_Task details_: Return exactly the lines below, starting with the one that has "## Vehicle, Skin, Object Creation" and going on through the one that has "## Özellikler".

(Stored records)

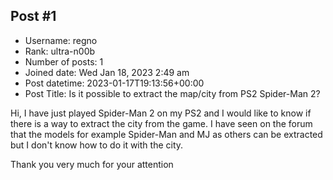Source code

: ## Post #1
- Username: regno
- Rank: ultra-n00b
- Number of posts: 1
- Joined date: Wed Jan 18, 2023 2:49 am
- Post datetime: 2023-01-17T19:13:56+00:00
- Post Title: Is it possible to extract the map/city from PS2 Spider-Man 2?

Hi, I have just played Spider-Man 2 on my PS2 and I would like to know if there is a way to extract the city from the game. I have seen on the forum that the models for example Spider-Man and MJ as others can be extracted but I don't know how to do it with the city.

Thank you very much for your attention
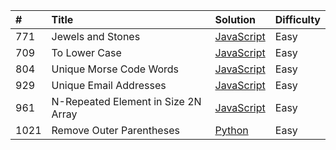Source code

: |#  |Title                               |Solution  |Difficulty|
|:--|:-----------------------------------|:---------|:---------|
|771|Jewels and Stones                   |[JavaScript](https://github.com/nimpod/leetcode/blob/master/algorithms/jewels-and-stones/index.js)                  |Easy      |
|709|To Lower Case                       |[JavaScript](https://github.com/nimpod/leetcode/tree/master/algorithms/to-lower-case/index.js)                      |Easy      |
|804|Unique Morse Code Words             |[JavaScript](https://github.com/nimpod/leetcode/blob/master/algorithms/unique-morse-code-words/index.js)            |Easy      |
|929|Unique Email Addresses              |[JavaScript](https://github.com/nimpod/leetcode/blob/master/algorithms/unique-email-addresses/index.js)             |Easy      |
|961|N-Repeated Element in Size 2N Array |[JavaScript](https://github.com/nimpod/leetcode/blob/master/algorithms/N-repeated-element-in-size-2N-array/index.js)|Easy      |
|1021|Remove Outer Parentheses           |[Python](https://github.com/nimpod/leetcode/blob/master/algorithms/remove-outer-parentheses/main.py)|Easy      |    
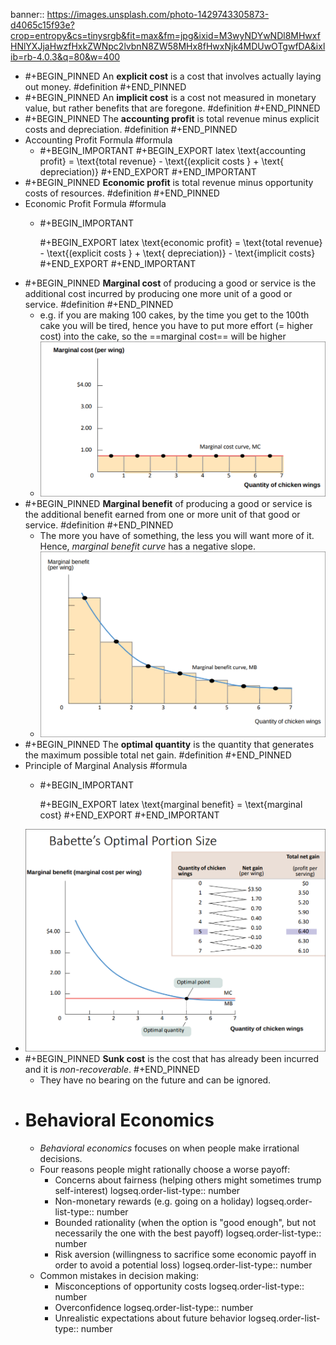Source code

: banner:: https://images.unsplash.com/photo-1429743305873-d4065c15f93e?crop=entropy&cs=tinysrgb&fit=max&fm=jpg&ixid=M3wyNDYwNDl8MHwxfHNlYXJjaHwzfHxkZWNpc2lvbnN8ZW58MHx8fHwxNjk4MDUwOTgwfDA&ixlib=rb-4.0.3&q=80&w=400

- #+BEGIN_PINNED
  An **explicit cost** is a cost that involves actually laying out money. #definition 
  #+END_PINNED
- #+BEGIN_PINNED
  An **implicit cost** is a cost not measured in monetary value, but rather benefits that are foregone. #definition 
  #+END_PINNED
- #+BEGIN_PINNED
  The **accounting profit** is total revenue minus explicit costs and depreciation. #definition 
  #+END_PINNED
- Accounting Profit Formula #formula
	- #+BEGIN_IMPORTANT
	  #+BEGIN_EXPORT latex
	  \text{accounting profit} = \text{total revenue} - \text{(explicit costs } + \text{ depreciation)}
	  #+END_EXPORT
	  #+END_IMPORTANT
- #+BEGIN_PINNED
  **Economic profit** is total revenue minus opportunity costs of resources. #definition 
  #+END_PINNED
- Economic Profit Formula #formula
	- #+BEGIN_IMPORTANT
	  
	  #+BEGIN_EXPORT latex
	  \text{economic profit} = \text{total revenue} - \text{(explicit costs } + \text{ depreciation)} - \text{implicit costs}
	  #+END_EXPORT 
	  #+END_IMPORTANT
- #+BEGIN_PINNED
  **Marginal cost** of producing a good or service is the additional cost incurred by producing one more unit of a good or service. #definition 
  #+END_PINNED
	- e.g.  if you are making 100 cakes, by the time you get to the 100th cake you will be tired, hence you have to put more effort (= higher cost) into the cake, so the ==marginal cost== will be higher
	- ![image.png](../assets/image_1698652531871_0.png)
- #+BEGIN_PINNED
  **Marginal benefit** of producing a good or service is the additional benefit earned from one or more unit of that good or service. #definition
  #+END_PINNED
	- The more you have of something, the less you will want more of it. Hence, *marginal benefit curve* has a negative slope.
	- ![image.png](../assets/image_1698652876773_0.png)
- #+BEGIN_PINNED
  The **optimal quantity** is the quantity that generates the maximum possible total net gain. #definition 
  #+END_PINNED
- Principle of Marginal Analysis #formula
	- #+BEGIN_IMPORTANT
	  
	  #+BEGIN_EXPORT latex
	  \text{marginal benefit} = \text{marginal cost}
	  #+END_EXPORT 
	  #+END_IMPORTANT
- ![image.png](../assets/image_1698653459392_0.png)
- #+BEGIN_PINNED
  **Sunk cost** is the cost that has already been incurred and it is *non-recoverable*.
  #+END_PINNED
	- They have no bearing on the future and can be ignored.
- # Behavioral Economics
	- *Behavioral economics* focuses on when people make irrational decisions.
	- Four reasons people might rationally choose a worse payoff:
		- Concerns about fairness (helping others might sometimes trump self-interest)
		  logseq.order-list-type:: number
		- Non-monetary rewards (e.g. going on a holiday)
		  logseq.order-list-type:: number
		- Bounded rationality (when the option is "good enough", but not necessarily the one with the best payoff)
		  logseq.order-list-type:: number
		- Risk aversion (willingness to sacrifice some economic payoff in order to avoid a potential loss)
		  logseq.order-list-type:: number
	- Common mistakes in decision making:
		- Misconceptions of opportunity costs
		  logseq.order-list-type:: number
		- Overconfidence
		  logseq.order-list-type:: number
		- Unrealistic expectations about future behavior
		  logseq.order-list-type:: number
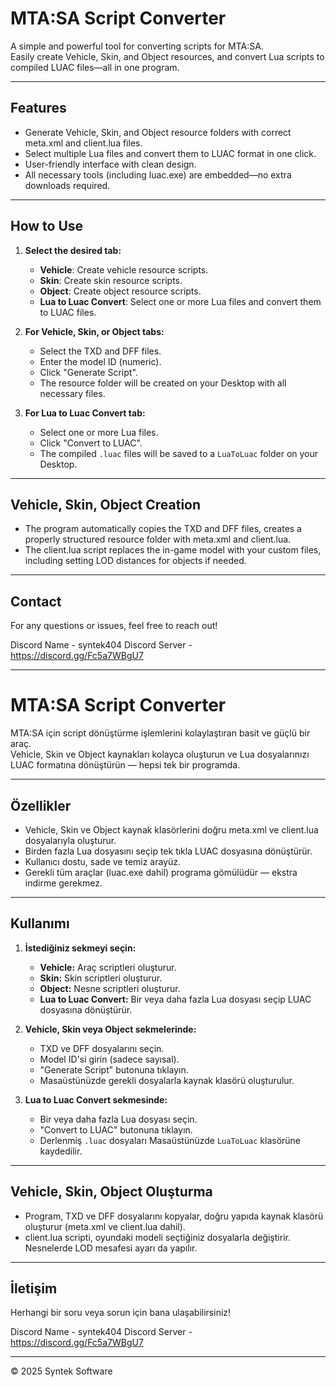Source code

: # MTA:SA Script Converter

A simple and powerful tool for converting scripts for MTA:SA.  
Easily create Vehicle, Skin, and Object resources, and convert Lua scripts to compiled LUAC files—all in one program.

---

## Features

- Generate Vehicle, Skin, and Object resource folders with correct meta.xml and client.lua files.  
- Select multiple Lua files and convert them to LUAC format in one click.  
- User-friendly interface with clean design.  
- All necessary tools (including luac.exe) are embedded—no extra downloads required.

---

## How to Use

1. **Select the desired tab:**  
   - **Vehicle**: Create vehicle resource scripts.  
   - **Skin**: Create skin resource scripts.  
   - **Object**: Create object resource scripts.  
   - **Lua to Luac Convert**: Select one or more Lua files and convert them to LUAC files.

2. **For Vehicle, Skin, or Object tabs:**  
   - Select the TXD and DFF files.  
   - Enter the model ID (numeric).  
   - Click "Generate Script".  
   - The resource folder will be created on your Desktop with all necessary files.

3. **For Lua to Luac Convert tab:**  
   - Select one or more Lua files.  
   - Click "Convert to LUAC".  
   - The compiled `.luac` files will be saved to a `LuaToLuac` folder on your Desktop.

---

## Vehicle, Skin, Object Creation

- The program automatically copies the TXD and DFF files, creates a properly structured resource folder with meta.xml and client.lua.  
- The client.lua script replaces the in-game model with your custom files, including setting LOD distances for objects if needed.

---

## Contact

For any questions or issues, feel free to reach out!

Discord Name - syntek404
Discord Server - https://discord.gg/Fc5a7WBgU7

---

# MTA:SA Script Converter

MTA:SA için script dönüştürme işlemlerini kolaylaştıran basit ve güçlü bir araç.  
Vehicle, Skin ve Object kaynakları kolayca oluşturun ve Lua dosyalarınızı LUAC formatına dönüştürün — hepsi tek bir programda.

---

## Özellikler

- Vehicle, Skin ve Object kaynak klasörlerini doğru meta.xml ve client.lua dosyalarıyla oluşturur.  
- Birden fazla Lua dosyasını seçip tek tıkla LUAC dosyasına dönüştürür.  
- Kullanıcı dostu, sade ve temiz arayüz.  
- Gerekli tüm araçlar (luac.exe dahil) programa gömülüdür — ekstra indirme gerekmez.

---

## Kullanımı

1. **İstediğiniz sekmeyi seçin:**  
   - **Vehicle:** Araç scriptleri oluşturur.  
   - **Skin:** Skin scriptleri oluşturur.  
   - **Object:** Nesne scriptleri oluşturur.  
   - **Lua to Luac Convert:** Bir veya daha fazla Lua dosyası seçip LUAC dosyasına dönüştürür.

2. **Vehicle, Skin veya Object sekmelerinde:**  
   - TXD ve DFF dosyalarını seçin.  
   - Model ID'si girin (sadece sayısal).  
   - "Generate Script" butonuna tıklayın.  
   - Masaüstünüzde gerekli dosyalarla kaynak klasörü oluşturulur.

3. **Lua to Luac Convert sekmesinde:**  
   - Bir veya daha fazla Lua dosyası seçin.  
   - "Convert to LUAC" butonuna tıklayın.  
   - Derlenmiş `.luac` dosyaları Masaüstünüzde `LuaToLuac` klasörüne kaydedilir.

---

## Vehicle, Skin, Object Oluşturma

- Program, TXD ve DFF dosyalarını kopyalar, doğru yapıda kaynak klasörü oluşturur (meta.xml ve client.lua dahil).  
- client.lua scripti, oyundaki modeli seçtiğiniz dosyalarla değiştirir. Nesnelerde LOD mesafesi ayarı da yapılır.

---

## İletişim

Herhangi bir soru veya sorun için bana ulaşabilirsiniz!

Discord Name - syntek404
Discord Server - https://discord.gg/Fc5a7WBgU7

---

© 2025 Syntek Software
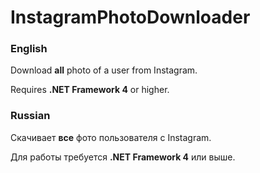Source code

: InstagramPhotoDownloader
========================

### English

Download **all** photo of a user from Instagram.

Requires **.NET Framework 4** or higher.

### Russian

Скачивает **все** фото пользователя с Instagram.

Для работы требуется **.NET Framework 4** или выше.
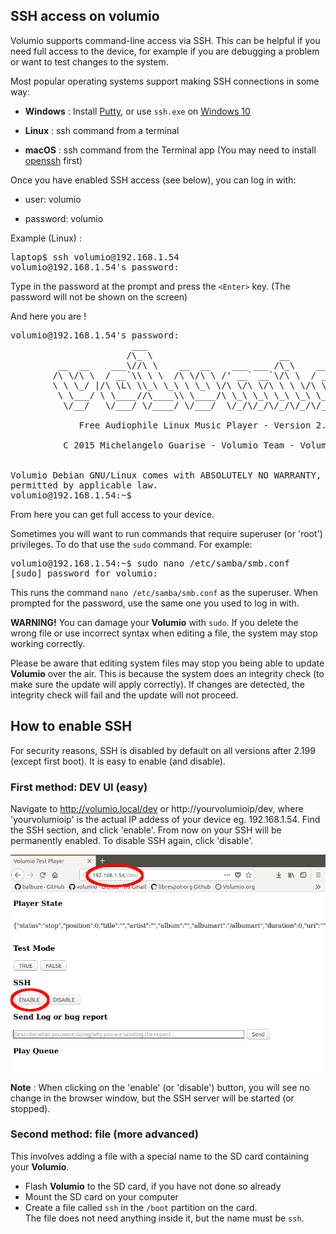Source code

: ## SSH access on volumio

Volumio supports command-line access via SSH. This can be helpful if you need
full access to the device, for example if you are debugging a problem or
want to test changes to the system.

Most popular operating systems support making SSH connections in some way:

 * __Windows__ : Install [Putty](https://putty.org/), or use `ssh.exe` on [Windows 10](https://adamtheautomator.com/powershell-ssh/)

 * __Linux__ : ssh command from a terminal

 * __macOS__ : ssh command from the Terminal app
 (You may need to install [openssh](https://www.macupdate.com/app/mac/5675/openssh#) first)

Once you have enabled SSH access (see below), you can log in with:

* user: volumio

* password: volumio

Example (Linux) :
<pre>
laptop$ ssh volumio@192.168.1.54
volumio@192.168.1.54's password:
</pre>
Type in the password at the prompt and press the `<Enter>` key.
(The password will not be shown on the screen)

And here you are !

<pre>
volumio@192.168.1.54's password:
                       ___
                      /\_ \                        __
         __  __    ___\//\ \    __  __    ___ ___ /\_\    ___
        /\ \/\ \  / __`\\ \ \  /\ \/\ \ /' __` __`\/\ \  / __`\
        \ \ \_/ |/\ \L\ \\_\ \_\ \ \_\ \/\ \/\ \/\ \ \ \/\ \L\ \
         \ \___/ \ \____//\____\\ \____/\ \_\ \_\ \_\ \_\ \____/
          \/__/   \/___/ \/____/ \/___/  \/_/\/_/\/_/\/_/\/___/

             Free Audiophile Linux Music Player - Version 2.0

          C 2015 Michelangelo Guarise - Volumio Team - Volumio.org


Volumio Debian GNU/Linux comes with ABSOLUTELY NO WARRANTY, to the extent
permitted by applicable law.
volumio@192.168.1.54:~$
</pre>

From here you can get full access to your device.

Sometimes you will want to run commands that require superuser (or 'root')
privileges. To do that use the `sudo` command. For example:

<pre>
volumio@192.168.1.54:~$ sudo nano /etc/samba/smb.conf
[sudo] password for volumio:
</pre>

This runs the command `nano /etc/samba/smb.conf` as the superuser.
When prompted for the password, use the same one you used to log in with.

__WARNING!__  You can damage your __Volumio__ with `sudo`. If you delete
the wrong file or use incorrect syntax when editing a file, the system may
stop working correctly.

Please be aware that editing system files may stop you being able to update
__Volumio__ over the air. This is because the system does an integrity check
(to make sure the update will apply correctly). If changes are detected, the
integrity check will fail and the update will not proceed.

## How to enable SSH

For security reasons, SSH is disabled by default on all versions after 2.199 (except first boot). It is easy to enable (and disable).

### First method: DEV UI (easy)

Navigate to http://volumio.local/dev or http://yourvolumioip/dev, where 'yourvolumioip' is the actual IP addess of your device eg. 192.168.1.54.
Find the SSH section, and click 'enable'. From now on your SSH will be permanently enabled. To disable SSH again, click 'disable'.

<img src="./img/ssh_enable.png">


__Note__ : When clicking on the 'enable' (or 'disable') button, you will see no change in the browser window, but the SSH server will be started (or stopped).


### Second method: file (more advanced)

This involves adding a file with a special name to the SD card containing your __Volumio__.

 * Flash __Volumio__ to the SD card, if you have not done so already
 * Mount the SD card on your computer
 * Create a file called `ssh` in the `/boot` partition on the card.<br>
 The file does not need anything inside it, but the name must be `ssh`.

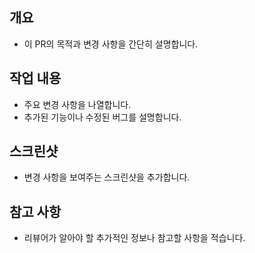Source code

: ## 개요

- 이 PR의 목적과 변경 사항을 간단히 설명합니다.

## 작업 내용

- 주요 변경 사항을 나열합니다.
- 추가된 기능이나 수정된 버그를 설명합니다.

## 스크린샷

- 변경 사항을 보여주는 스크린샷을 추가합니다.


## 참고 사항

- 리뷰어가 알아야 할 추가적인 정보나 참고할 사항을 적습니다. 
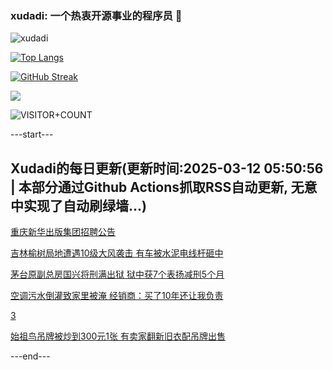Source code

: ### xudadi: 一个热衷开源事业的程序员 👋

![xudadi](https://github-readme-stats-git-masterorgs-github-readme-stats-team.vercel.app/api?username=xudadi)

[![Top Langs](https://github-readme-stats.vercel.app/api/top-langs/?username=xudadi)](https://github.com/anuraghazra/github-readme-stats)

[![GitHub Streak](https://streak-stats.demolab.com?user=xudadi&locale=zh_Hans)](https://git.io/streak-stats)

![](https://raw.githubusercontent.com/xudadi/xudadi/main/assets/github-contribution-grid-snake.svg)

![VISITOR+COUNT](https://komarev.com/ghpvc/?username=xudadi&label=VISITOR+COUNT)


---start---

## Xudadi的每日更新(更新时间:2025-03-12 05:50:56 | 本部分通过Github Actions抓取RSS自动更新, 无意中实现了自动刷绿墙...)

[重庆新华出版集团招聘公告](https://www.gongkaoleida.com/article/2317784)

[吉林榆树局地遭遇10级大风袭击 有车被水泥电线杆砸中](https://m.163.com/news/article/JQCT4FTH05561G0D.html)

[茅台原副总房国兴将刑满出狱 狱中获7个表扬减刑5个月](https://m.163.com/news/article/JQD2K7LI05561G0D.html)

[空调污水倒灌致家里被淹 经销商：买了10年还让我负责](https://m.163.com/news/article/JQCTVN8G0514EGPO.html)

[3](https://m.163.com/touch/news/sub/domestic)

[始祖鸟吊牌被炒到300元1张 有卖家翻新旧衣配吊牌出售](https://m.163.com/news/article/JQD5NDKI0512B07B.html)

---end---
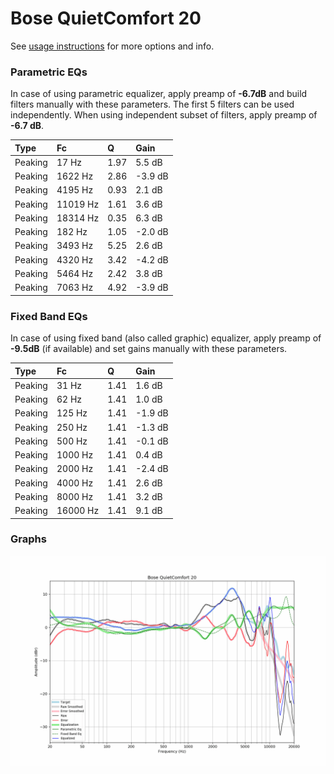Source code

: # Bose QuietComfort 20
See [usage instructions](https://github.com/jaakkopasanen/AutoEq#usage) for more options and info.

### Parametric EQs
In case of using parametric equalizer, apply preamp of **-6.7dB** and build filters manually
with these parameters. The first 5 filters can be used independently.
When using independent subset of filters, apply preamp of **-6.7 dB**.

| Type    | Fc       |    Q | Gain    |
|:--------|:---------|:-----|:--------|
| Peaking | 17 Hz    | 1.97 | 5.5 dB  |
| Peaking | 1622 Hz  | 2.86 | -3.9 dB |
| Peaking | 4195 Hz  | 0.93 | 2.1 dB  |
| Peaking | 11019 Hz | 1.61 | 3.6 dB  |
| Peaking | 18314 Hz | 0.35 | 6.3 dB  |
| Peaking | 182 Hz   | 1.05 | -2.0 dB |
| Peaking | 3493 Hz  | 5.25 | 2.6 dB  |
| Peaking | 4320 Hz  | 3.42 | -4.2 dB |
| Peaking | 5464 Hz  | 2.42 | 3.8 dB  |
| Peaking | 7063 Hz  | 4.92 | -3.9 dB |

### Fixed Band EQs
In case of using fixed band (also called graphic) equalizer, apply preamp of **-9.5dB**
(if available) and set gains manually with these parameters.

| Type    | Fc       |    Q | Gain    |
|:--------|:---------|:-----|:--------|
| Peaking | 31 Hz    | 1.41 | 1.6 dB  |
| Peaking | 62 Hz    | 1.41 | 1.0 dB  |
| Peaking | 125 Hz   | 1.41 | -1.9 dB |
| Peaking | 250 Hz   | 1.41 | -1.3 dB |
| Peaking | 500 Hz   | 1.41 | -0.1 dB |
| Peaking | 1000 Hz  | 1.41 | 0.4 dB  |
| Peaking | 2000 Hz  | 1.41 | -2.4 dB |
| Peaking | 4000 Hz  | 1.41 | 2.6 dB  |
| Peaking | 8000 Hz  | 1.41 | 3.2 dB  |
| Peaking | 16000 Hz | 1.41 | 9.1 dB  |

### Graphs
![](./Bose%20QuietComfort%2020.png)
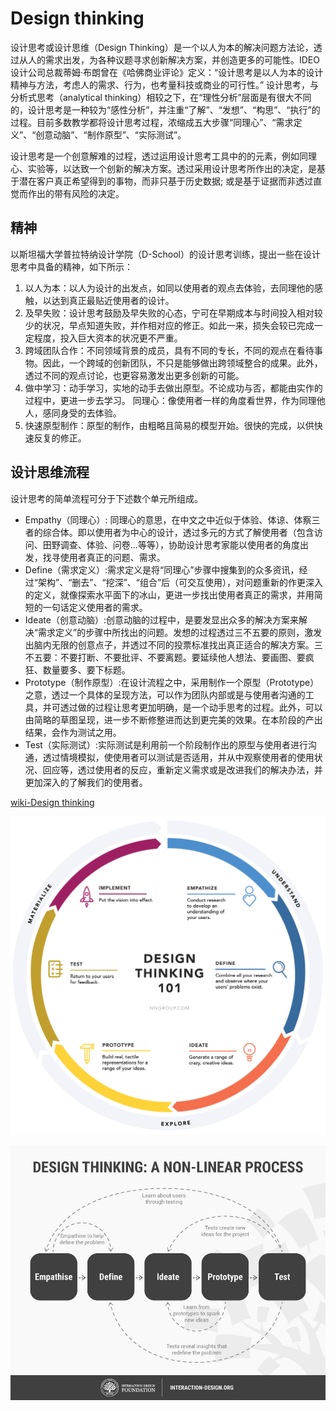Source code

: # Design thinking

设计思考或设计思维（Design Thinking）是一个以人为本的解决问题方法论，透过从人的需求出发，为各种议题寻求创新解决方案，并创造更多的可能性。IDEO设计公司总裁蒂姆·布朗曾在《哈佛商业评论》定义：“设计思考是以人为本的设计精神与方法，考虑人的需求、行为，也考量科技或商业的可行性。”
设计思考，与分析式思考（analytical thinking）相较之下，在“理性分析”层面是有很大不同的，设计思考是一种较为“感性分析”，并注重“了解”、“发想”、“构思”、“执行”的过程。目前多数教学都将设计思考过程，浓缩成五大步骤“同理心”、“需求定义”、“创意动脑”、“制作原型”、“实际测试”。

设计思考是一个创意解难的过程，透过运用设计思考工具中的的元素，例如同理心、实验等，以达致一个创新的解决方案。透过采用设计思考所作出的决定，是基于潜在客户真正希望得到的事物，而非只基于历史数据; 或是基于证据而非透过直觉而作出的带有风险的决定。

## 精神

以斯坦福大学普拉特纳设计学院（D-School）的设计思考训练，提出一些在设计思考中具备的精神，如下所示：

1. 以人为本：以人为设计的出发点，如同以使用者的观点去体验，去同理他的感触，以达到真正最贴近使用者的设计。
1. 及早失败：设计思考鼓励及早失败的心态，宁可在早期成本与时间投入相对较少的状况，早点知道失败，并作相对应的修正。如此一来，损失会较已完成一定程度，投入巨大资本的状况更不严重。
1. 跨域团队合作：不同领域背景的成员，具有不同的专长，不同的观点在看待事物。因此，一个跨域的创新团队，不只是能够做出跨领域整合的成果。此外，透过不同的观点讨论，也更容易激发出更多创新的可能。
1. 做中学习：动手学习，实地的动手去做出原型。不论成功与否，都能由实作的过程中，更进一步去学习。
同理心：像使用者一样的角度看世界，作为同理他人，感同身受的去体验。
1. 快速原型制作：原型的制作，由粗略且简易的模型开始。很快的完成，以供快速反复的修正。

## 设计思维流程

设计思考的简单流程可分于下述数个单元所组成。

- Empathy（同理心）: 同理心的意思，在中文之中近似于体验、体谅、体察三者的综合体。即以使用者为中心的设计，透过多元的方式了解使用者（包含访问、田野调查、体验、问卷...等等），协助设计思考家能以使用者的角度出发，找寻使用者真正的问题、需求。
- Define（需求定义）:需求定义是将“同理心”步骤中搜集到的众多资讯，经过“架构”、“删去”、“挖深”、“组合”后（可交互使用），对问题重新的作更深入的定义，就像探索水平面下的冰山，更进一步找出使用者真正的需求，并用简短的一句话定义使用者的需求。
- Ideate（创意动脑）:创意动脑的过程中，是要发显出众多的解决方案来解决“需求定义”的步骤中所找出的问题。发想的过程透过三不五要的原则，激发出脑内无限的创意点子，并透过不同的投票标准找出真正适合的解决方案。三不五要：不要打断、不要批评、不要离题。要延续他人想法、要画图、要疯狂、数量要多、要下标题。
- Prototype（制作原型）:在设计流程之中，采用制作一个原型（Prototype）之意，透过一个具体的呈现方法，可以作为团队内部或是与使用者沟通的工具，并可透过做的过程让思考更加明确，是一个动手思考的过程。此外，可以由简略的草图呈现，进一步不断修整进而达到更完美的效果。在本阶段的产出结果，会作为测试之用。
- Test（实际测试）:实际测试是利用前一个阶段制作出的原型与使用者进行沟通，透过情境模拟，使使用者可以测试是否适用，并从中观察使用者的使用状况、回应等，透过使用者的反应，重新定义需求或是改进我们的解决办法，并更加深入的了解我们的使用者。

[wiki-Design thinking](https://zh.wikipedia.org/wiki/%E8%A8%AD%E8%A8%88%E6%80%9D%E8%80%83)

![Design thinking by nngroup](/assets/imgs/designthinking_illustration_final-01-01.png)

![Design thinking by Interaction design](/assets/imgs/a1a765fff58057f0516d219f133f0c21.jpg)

_Reply to the task_:
## Vehicle, Skin, Object Creation

- The program automatically copies the TXD and DFF files, creates a properly structured resource folder with meta.xml and client.lua.  
- The client.lua script replaces the in-game model with your custom files, including setting LOD distances for objects if needed.

---

## Contact

For any questions or issues, feel free to reach out!

Discord Name - syntek404
Discord Server - https://discord.gg/Fc5a7WBgU7

---

# MTA:SA Script Converter

MTA:SA için script dönüştürme işlemlerini kolaylaştıran basit ve güçlü bir araç.  
Vehicle, Skin ve Object kaynakları kolayca oluşturun ve Lua dosyalarınızı LUAC formatına dönüştürün — hepsi tek bir programda.

---

## Özellikler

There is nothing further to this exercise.